In dem Fall hatte ein Unternehmen, das vom Finanzamt geprüft wurde, alle Belege und Dokumente nicht nur in Papierform aufbewahrt, sondern zusätzlich zur leichteren Auffindbarkeit eingescannt und in einem Dokumentenmanagement-System gespeichert.

Die Prüfer verlangten Zugriff auf das System, obwohl das Unternehmen versprach, alle gewünschten Dokumente im Original innerhalb einer Woche zur Verfügung zu stellen. Das reichte den Prüfern nicht – sie forderten Zugriff auf das System und damit auch auf interne Daten wie Schriftverkehr, der überhaupt nichts mit der Steuer und Buchhaltung zu tun hatte.

Das Gefährliche an einem solchen uneingeschränkten Zugriff:

Die Prüfer könnten „durch Zufall“ auf Zusammenhänge stoßen, die sie für steuerlich relevant halten, und die Prüfung dadurch unnötig weiter verkomplizieren.

Tipp: Erledigen Sie Ihre Buchhaltung und Steuerangelegenheiten mit dem Computer, müssen Sie dem Prüfer im Fall einer Betriebsprüfung Zugang zu Ihrem PC gewähren. Speichern Sie auf diesem Computer nur die für die Steuer relevanten Daten. Alle anderen Daten und Dokumente, die nicht für die Steuer benötigt werden, speichern Sie auf einem anderen PC. Vermengen Sie also auf keinen Fall Steuer- und andere Daten in einem Dokumentenmanagement-System. So vermeiden Sie die unangenehmen Zufallsfunde.

2. Verzögerungsgeld – das kann empfindlich teuer werden!

Auch wenn Sie sich über die Betriebsprüfung ärgern – bleiben Sie bei einer Prüfung immer schön freundlich und kooperativ.

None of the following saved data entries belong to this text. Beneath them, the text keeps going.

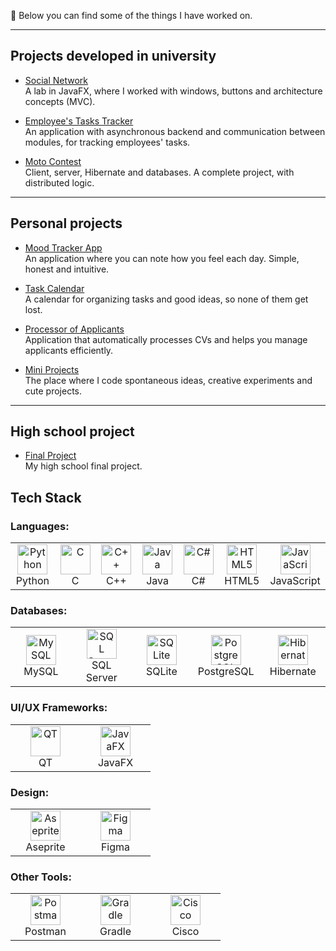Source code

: 🌸 Below you can find some of the things I have worked on.

---

## Projects developed in university

- [Social Network](https://github.com/ungureancatalina/UBB--FMI/tree/main/AN_2/SEM_1/MAP/lab6fx)  
  A lab in JavaFX, where I worked with windows, buttons and architecture concepts (MVC).

- [Employee's Tasks Tracker](https://github.com/ungureancatalina/UBB--FMI/tree/main/AN_2/SEM_2/ISS/monitorizare_angajati)  
  An application with asynchronous backend and communication between modules, for tracking employees' tasks.

- [Moto Contest](https://github.com/ungureancatalina/UBB--FMI/tree/main/AN_2/SEM_2/MPP)  
  Client, server, Hibernate and databases. A complete project, with distributed logic.

---

## Personal projects

- [Mood Tracker App](https://github.com/ungureancatalina/mood_tracker)  
  An application where you can note how you feel each day. Simple, honest and intuitive.

- [Task Calendar](https://github.com/ungureancatalina/task_calendar)  
  A calendar for organizing tasks and good ideas, so none of them get lost.

- [Processor of Applicants](https://github.com/ungureancatalina/applicant_processor)  
  Application that automatically processes CVs and helps you manage applicants efficiently.

- [Mini Projects](https://github.com/ungureancatalina/cute-projects)  
  The place where I code spontaneous ideas, creative experiments and cute projects.

---

## High school project

- [Final Project](https://github.com/ungureancatalina/atestat)  
  My high school final project.


## Tech Stack

### Languages:
<table>
  <tr>
    <td align="center" width="96">
      <img src="https://cdn.jsdelivr.net/gh/devicons/devicon/icons/python/python-original.svg" width="48" height="48" alt="Python" />
      <br>Python
    </td>
    <td align="center" width="96">
      <img src="https://cdn.jsdelivr.net/gh/devicons/devicon/icons/c/c-original.svg" width="48" height="48" alt="C" />
      <br>C
    </td>
    <td align="center" width="96">
      <img src="https://cdn.jsdelivr.net/gh/devicons/devicon/icons/cplusplus/cplusplus-original.svg" width="48" height="48" alt="C++" />
      <br>C++
    </td>
    <td align="center" width="96">
      <img src="https://cdn.jsdelivr.net/gh/devicons/devicon/icons/java/java-original.svg" width="48" height="48" alt="Java" />
      <br>Java
    </td>
    <td align="center" width="96">
      <img src="https://cdn.jsdelivr.net/gh/devicons/devicon/icons/csharp/csharp-original.svg" width="48" height="48" alt="C#" />
      <br>C#
    </td>
    <td align="center" width="96">
      <img src="https://cdn.jsdelivr.net/gh/devicons/devicon/icons/html5/html5-original.svg" width="48" height="48" alt="HTML5" />
      <br>HTML5
    </td>
    <td align="center" width="96">
      <img src="https://cdn.jsdelivr.net/gh/devicons/devicon/icons/javascript/javascript-original.svg" width="48" height="48" alt="JavaScript" />
      <br>JavaScript
    </td>
  </tr>
</table>

### Databases:
<table>
  <tr>
    <td align="center" width="96">
      <img src="https://cdn.jsdelivr.net/gh/devicons/devicon/icons/mysql/mysql-original.svg" width="48" height="48" alt="MySQL" />
      <br>MySQL
    </td>
    <td align="center" width="96">
      <img src="https://www.vectorlogo.zone/logos/microsoft_sqlserver/microsoft_sqlserver-icon.svg" width="48" height="48" alt="SQL Server" />
      <br>SQL Server
    </td>
    <td align="center" width="96">
      <img src="https://cdn.jsdelivr.net/gh/devicons/devicon/icons/sqlite/sqlite-original.svg" width="48" height="48" alt="SQLite" />
      <br>SQLite
    </td>
    <td align="center" width="96">
      <img src="https://cdn.jsdelivr.net/gh/devicons/devicon/icons/postgresql/postgresql-original.svg" width="48" height="48" alt="PostgreSQL" />
      <br>PostgreSQL
    </td>
    <td align="center" width="96">
      <img src="https://hibernate.org/images/hibernate_logo_whitebkg.svg" width="48" height="48" alt="Hibernate" />
      <br>Hibernate
    </td>
  </tr>
</table>

### UI/UX Frameworks:
<table>
  <tr>
    <td align="center" width="96">
      <img src="https://upload.wikimedia.org/wikipedia/commons/0/0b/Qt_logo_2016.svg" width="48" height="48" alt="QT" />
      <br>QT
    </td>
    <td align="center" width="96">
      <img src="https://upload.wikimedia.org/wikipedia/commons/9/92/JavaFX_Logo.png" width="48" height="48" alt="JavaFX" />
      <br>JavaFX
    </td>
  </tr>
</table>

### Design:
<table>
  <tr>
    <td align="center" width="96">
      <img src="https://seeklogo.com/images/A/aseprite-logo-FAD3CA6FC0-seeklogo.com.png" width="48" height="48" alt="Aseprite" />
      <br>Aseprite
    </td>
    <td align="center" width="96">
      <img src="https://cdn.worldvectorlogo.com/logos/figma-1.svg" width="48" height="48" alt="Figma" />
      <br>Figma
    </td>
  </tr>
</table>

### Other Tools:
<table>
  <tr>
    <td align="center" width="96">
      <img src="https://www.vectorlogo.zone/logos/getpostman/getpostman-icon.svg" width="48" height="48" alt="Postman" />
      <br>Postman
    </td>
    <td align="center" width="96">
      <img src="https://cdn.jsdelivr.net/gh/devicons/devicon/icons/gradle/gradle-plain.svg" width="48" height="48" alt="Gradle" />
      <br>Gradle
    </td>
    <td align="center" width="96">
      <img src="https://upload.wikimedia.org/wikipedia/commons/6/64/Cisco_logo.svg" width="48" height="48" alt="Cisco" />
      <br>Cisco
    </td>
  </tr>
</table>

Sonst müssen Sie ganz schnell 2.500 € zahlen.

Das ist der Mindestbetrag des Verzögerungsgeldes, das Ihnen ein Betriebsprüfer aufbrummen kann, wenn er meint, dass Sie die Prüfung verzögern. Der Höchstbetrag liegt bei 250.000 € (§ 146 Abs. 2b Abgabenordnung). Den Mindestbetrag kann der Prüfer als Verzögerungsgeld z. ?B. in diesen Fällen festsetzen:

  • Sie stellen dem Prüfer Unterlagen, die er einsehen will, nicht oder nicht fristgerecht zur Verfügung.
  • Sie verwehren den Zugriff auf Ihren PC mit den Buchhaltungsdaten.
  • Sie geben keine bzw. unvollständige Auskünfte oder versuchen (aus Sicht des Prüfers), die Prüfung zu verschleppen.

Das Schleswig-Holsteinische Finanzgericht hat in einem Urteil (vom 1.2.2011, Az. 3 K 64/10) entschieden, dass die Verhängung des umstrittenen Verzögerungsgeldes rechtens ist, wenn Unterlagen nicht fristgerecht eingereicht werden.

Nach diesem Urteil ist zu erwarten, dass Prüfer schneller mit Verzögerungsgeld drohen, um unkooperativen Selbstständigen Beine zu machen.

Tipp: Die sicherste Vorbeugung gegen das empfindlich teure Verzögerungsgeld ist eine gute Vorbereitung auf eine Prüfung – damit Sie möglichst alle Unterlagen bereits griffbereit haben und auch heikle Fragen sicher beantworten können.